I wrote a column a ways back that infuriated a lot of Asians out there. Friends here in Sichuan said I had gone over the top and I apologized for what I thought was a pretty poor attempt to explain stereotypes in China.

I have thought about that column for a while now and I have come up with the key:

Chinese and Americans are the same.

Now people all over the world are the same from the get-go, but historical developments, geography, neighbors and so on bring out those juicy differences.

What makes Chinese and Americans so uniquely similar?

The answer: A special blend of two types of people, arrogant and ignorant and arrogant and educated.

This special combination allows for the creation of stereotypes that not only pigeonhole other people, but make them inferior in some way or another. At most equal. All cultures do this: the Germans make fun of the Poles, the English of the Irish, Indians of Bengalis and so on.

What both China and the U.S. have going on is a population of arrogant and educated elite that are able to solidify these stereotypes through their own actions and words. The scope and power of the elite depend on their continuing success, the more they succeed, the more arrogant the ignorant become. It’s a positive feedback chain of mutual backslapping and vicarious pride that is essential for the creation of a superpower mindset.

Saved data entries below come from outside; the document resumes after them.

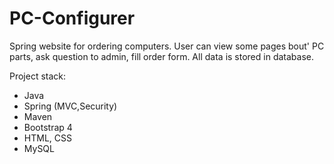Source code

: # PC-Configurer
Spring website for ordering computers. User can view some pages bout' PC parts, ask question to admin, fill order form. All data is stored in database.

Project stack:
- Java 
- Spring (MVC,Security)
- Maven
- Bootstrap 4
- HTML, CSS
- MySQL
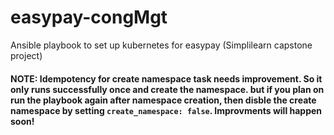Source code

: # easypay-congMgt
Ansible playbook to set up kubernetes for easypay (Simplilearn capstone project)

#### NOTE: Idempotency for create namespace task needs improvement. So it only runs successfully once and create the namespace. but if you plan on run the playbook again after namespace creation, then disble the create namespace by setting `create_namespace: false`. Improvments will happen soon!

Now China and America are at different stages of superpowerdom, so the U.S. expresses its arrogance and perceived superiority by running around invading countries and setting up governments.

China is still sitting back and preening itself, acting as if superpower status is not a goal at all. China expects the mantle to be handed to them sometime in the future. The U.S. is scrambling around with the crown like the guy who has the ball in Smear the Queer.

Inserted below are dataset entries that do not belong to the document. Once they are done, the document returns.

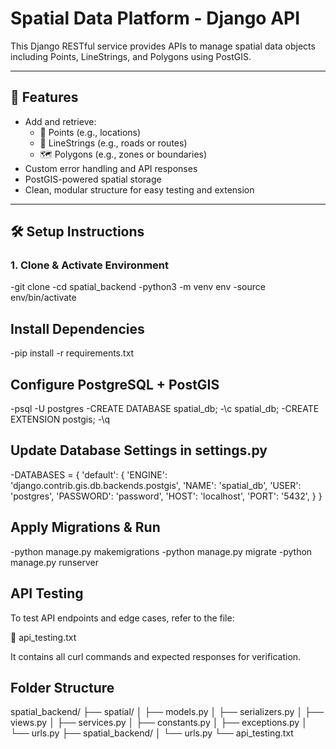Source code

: # Spatial Data Platform - Django API

This Django RESTful service provides APIs to manage spatial data objects including Points, LineStrings, and Polygons using PostGIS.

---

## 🚀 Features

- Add and retrieve:
  - 📍 Points (e.g., locations)
  - 📏 LineStrings (e.g., roads or routes)
  - 🗺️ Polygons (e.g., zones or boundaries)
- Custom error handling and API responses
- PostGIS-powered spatial storage
- Clean, modular structure for easy testing and extension

---

## 🛠️ Setup Instructions

### 1. Clone & Activate Environment

-git clone <repo-url>
-cd spatial_backend
-python3 -m venv env
-source env/bin/activate

## Install Dependencies

-pip install -r requirements.txt

## Configure PostgreSQL + PostGIS

-psql -U postgres
-CREATE DATABASE spatial_db;
-\c spatial_db;
-CREATE EXTENSION postgis;
-\q

## Update Database Settings in settings.py

-DATABASES = {
    'default': {
        'ENGINE': 'django.contrib.gis.db.backends.postgis',
        'NAME': 'spatial_db',
        'USER': 'postgres',
        'PASSWORD': 'password',
        'HOST': 'localhost',
        'PORT': '5432',
    }
}

## Apply Migrations & Run

-python manage.py makemigrations
-python manage.py migrate
-python manage.py runserver

## API Testing

To test API endpoints and edge cases, refer to the file:

📁 api_testing.txt

It contains all curl commands and expected responses for verification.

## Folder Structure

spatial_backend/
├── spatial/
│   ├── models.py
│   ├── serializers.py
│   ├── views.py
│   ├── services.py
│   ├── constants.py
│   ├── exceptions.py
│   └── urls.py
├── spatial_backend/
│   └── urls.py
└── api_testing.txt

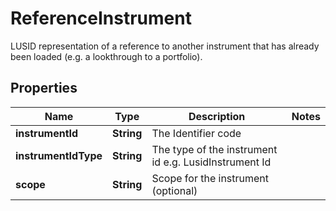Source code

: 

# ReferenceInstrument

LUSID representation of a reference to another instrument that has already been loaded (e.g. a lookthrough to a portfolio).

## Properties

Name | Type | Description | Notes
------------ | ------------- | ------------- | -------------
**instrumentId** | **String** | The Identifier code | 
**instrumentIdType** | **String** | The type of the instrument id e.g. LusidInstrument Id | 
**scope** | **String** | Scope for the instrument (optional) | 



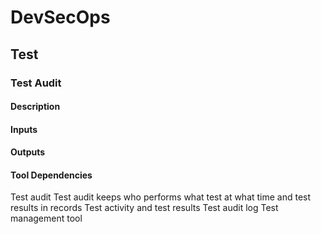 # DevSecOps

## Test

### Test Audit

#### Description

#### Inputs

#### Outputs

#### Tool Dependencies

Test audit Test audit keeps who performs
what test at what time and test
results in records
Test activity and test
results
Test audit log Test
management
tool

Despite this difference in superpower maturity, certain strange coincidences pop up. Such as the stupid questions Americans and Chinese ask people from other countries:

“So ya’ll eat rotten cheese, right?”

“Can you people use chopsticks?”

Or the need to co-opt ideas:

“Ah yes, we Chinese were the first to …”

“Oh yeah, that’s American innovation for ya …”

Or the inability to admit when one is wrong:

“But you Westerners have very poor human rights records. And you were Imperialists!”

“They hate us because we’re free.”

I am arguing here that the superpower mindset is a mixture of chemicals in the brain that can be replicated and, unfortunately, has been replicated since the dawn of Rule. That we are unable to locate the elusive combination of chemicals that creates a sage-king mindset is just as unfortunate.